7 Montague Square, London, WC1B 5BP (Russell Square Underground Station)

Blooms Hotel is an elegant town house, part of an 18th Century Terrace, just round the corner from the world famous British Museum. The bedrooms are furnished in the Regency Style and there is a lovely garden terrace and a library for the use of guests. The hotel is approached up a few stairs onto a chequerboard black and white marble porch between stately iron railings. You get the impression you are arriving somewhere rather classy, and the interior decoration bears this out. 

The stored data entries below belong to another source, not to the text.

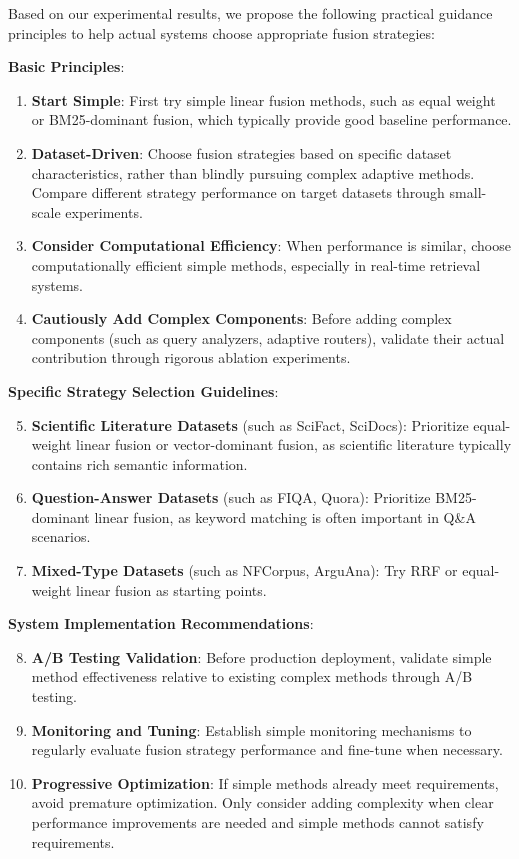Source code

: \documentclass[letterpaper]{article} %
\begin{document}
Based on our experimental results, we propose the following practical guidance principles to help actual systems choose appropriate fusion strategies:

\textbf{Basic Principles}:
\begin{enumerate}
\item \textbf{Start Simple}: First try simple linear fusion methods, such as equal weight or BM25-dominant fusion, which typically provide good baseline performance.

\item \textbf{Dataset-Driven}: Choose fusion strategies based on specific dataset characteristics, rather than blindly pursuing complex adaptive methods. Compare different strategy performance on target datasets through small-scale experiments.

\item \textbf{Consider Computational Efficiency}: When performance is similar, choose computationally efficient simple methods, especially in real-time retrieval systems.

\item \textbf{Cautiously Add Complex Components}: Before adding complex components (such as query analyzers, adaptive routers), validate their actual contribution through rigorous ablation experiments.
\end{enumerate}

\textbf{Specific Strategy Selection Guidelines}:
\begin{enumerate}
\setcounter{enumi}{4}
\item \textbf{Scientific Literature Datasets} (such as SciFact, SciDocs): Prioritize equal-weight linear fusion or vector-dominant fusion, as scientific literature typically contains rich semantic information.

\item \textbf{Question-Answer Datasets} (such as FIQA, Quora): Prioritize BM25-dominant linear fusion, as keyword matching is often important in Q\&A scenarios.

\item \textbf{Mixed-Type Datasets} (such as NFCorpus, ArguAna): Try RRF or equal-weight linear fusion as starting points.
\end{enumerate}

\textbf{System Implementation Recommendations}:
\begin{enumerate}
\setcounter{enumi}{7}
\item \textbf{A/B Testing Validation}: Before production deployment, validate simple method effectiveness relative to existing complex methods through A/B testing.

\item \textbf{Monitoring and Tuning}: Establish simple monitoring mechanisms to regularly evaluate fusion strategy performance and fine-tune when necessary.

\item \textbf{Progressive Optimization}: If simple methods already meet requirements, avoid premature optimization. Only consider adding complexity when clear performance improvements are needed and simple methods cannot satisfy requirements.
\end{enumerate}
\end{document}
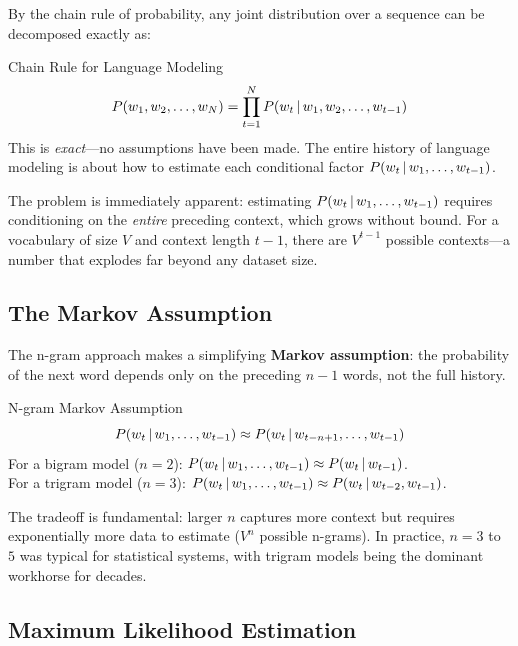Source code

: By the chain rule of probability, any joint distribution over a sequence can
be decomposed exactly as:

\begin{mathresult}{Chain Rule for Language Modeling}
\begin{equation}
P(w_1, w_2, \ldots, w_N) = \prod_{t=1}^{N} P(w_t \given w_1, w_2, \ldots, w_{t-1})
\label{eq:chain_rule}
\end{equation}
This is \emph{exact}---no assumptions have been made.  The entire history of
language modeling is about how to estimate each conditional factor
$P(w_t \given w_1, \ldots, w_{t-1})$.
\end{mathresult}

The problem is immediately apparent: estimating $P(w_t \given w_1, \ldots, w_{t-1})$
requires conditioning on the \emph{entire} preceding context, which grows
without bound.  For a vocabulary of size $V$ and context length $t-1$, there
are $V^{t-1}$ possible contexts---a number that explodes far beyond any
dataset size.

\subsection{The Markov Assumption}

The n-gram approach makes a simplifying \textbf{Markov assumption}: the
probability of the next word depends only on the preceding $n-1$ words, not
the full history.

\begin{mathresult}{N-gram Markov Assumption}
\begin{equation}
P(w_t \given w_1, \ldots, w_{t-1}) \approx P(w_t \given w_{t-n+1}, \ldots, w_{t-1})
\label{eq:markov}
\end{equation}
For a bigram model ($n=2$): $P(w_t \given w_1, \ldots, w_{t-1}) \approx P(w_t \given w_{t-1})$.\\
For a trigram model ($n=3$): $P(w_t \given w_1, \ldots, w_{t-1}) \approx P(w_t \given w_{t-2}, w_{t-1})$.
\end{mathresult}

The tradeoff is fundamental: larger $n$ captures more context but requires
exponentially more data to estimate ($V^n$ possible n-grams).  In practice,
$n = 3$ to $5$ was typical for statistical systems, with trigram models being
the dominant workhorse for decades.

\subsection{Maximum Likelihood Estimation}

A frequent visitor to the Blooms Hotel is an American businesswoman called Sara Reed. On one of her early visits she stayed in Room 1 and as soon as she entered the room she became aware of a presence. She could not see it, but strongly sensed that there was a man sitting in the chair in the room. She felt that he was a thinker and that he was sitting there musing on something or other. She mentioned it to the manager at that time and he confirmed that there was talk of a ghost in the hotel. However, Room 1 is quite new and is part of an extension added to the hotel where the old garden used to be. Sara got the impression that the ghost was somehow sitting in the sunshine, perhaps enjoying a break from a stint in the nearby British Library Reading Room, that famous place frequented by such historical figures as George Bernard Shaw and Karl Marx. The ghost is completely harmless, not overly friendly, actually more or less oblivious to what’s going on around him. Still she doesn’t like leaving anything on the chair, which one again is quite modern, because it’s his chair. 

Sara got in touch with a clairvoyant, Paul Hughes who came with her to the hotel. When I spoke to Paul he said that when he walked into the hotel’s bar, he got the feeling of claustrophobia – the place was crowded with spirits. Paul’s theory is that because the building adjoins the British Museum, it almost acts as an exit point for all the spirits of the people and artefacts, Egyptian, Greek, Assyrian, that fill the Museum next door. Perhaps because of its proximity to the British Museum and the obvious attraction of that place to would be students of religion and magic, this part of Bloomsbury does have some interesting shops. The most long standing of them is the Atlantis Bookshop on Museum Street founded in 1922 which is supposed to have its own ghost.